Teurere Ab-Hof-Weine?
Aus heutiger Sicht fix ist die Senkung des Eingangssteuersatzes auf 25 Prozent und eine Entlastung der Arbeitnehmer zwischen vier und fünf Milliarden. Ziemlich fix ist die Anhebung so manch ermäßigten Mehrwertsteuersatzes - etwa auf Schnittblumen, Bücher und Ab-Hof-Weine. Der letzte Punkt wird insofern spannend, als Finanzminister Hans Jörg Schelling ein Weingut besitzt.
Sprudeln aus der Mehrwertsteuer neue Einnahmen, reicht das aber noch lange nicht aus, um die Lohnsteuersenkung zu kompensieren.
Deswegen scheint auch die Registrierkassenpflicht für Unternehmen mit hoher Kundenfrequenz ziemlich fix zu sein.
Indiz dafür: Nicht nur die SPÖ, deren Staatssekretärin Sonja Steßl vor Monaten den Vorstoß dazu machte, ist dafür. Auch die Betrugsbekämpfer im schwarzen Finanzministerium erhoffen sich durch die Pflicht zur Registrierkasse eine Milliarde Euro an neuen Einnahmen. Die Wirtschaftskammer, die sich gegen die "Kriminalisierung" der Betriebe wehrt, hält diese Schätzung für deutlich übertrieben.
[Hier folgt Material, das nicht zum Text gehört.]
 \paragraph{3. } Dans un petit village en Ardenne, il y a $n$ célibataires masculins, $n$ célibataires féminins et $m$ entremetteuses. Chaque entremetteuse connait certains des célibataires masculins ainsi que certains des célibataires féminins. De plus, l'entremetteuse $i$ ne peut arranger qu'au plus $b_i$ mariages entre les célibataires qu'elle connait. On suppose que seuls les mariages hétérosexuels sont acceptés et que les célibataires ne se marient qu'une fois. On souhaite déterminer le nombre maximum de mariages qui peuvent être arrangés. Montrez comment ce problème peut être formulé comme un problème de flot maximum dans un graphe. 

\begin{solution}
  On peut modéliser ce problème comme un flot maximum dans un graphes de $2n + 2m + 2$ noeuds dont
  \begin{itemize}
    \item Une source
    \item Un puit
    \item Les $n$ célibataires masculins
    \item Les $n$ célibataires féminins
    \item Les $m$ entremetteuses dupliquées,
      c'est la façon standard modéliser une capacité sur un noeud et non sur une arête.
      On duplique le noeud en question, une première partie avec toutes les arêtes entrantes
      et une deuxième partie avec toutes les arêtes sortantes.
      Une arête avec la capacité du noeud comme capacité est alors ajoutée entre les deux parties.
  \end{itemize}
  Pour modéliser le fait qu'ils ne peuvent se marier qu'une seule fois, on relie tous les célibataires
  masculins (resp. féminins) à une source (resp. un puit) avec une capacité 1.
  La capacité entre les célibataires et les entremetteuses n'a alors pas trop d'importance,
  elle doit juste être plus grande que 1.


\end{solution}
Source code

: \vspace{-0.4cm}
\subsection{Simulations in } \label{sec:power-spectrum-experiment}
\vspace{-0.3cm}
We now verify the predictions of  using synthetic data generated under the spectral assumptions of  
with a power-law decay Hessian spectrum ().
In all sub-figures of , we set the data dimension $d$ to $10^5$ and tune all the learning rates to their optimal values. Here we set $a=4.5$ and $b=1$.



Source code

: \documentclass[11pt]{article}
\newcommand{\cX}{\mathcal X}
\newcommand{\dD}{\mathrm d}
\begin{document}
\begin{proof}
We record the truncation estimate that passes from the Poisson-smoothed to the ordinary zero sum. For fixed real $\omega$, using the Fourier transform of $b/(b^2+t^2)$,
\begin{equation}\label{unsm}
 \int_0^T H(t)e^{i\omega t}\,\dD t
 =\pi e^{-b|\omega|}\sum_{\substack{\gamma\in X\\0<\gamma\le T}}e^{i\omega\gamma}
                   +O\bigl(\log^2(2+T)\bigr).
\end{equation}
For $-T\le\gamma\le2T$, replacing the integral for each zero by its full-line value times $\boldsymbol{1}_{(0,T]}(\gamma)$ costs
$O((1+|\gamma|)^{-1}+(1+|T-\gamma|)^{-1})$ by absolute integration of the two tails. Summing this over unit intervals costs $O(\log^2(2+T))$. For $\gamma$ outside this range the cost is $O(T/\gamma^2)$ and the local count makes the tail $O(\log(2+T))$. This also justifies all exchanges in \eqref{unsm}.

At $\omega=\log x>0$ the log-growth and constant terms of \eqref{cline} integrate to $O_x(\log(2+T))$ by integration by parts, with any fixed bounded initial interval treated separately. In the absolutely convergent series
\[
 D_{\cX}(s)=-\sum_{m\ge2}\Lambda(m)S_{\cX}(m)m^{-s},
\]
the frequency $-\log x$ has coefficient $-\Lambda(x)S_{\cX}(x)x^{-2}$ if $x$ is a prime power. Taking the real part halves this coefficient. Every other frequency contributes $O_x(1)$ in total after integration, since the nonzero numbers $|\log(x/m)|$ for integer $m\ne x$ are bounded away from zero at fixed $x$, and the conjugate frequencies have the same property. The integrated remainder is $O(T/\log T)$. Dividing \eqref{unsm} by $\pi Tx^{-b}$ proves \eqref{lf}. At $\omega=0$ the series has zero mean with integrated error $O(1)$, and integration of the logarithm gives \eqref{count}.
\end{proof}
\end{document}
Auch wenn die Einnahmen darunter liegen: Die ÖVP will über eine Milliarde Euro aus dem Kampf gegen den Steuerbetrug holen. Die Registrierkasse würde Finanzminister Hans Jörg Schelling einen Teil umgehend liefern. Außerdem braucht die SPÖ, die aus heutiger Sicht auf zwei Kernforderungen (Vermögenssteuer, Erbschaftssteuer) verzichtet, Erfolgserlebnisse, um das Gesicht vor ihren Wählern zu wahren.
Stricherl-Liste
In einigen EU-Ländern sind Registrierkassen bereits Alltag, Nachbar Slowenien führt sie mit 1. September ein. Auch Tschechien will den Wirten genauer auf die Finger schauen und plant ab Jänner 2016 nach dem Beispiel Kroatiens eine zentrale elektronische Evidenz für die Umsätze in der Gastwirtschaft einzuführen. Ein entsprechendes Gesetz will Finanzminister Andrej Babis durchsetzen. In Österreich würden Registrierkassen ab 1.1.2016 auf einen Schlag zigtausende Wirte, Pensionen, Schuster oder Imbissbuden zur elektronisch erfassten und abrufbaren Abrechnung ihrer Umsätze verpflichten. Derzeit müssen Unternehmen in Österreich mit weniger als 150.000 Euro Jahresumsatz keine Einzelaufzeichnungen durchführen und behelfen sich oft nur mit Stricherllisten. Allein in der Sparte Freizeit und Tourismuswirtschaft wäre die Hälfte aller Betriebe betroffen, weil sie noch händisch aufzeichnen, in der Gastronomie bis zu drei Viertel. Derzeit ist es bei Stricherllisten praktisch unmöglich für die Finanz, die genauen Umsätze zu kontrollieren.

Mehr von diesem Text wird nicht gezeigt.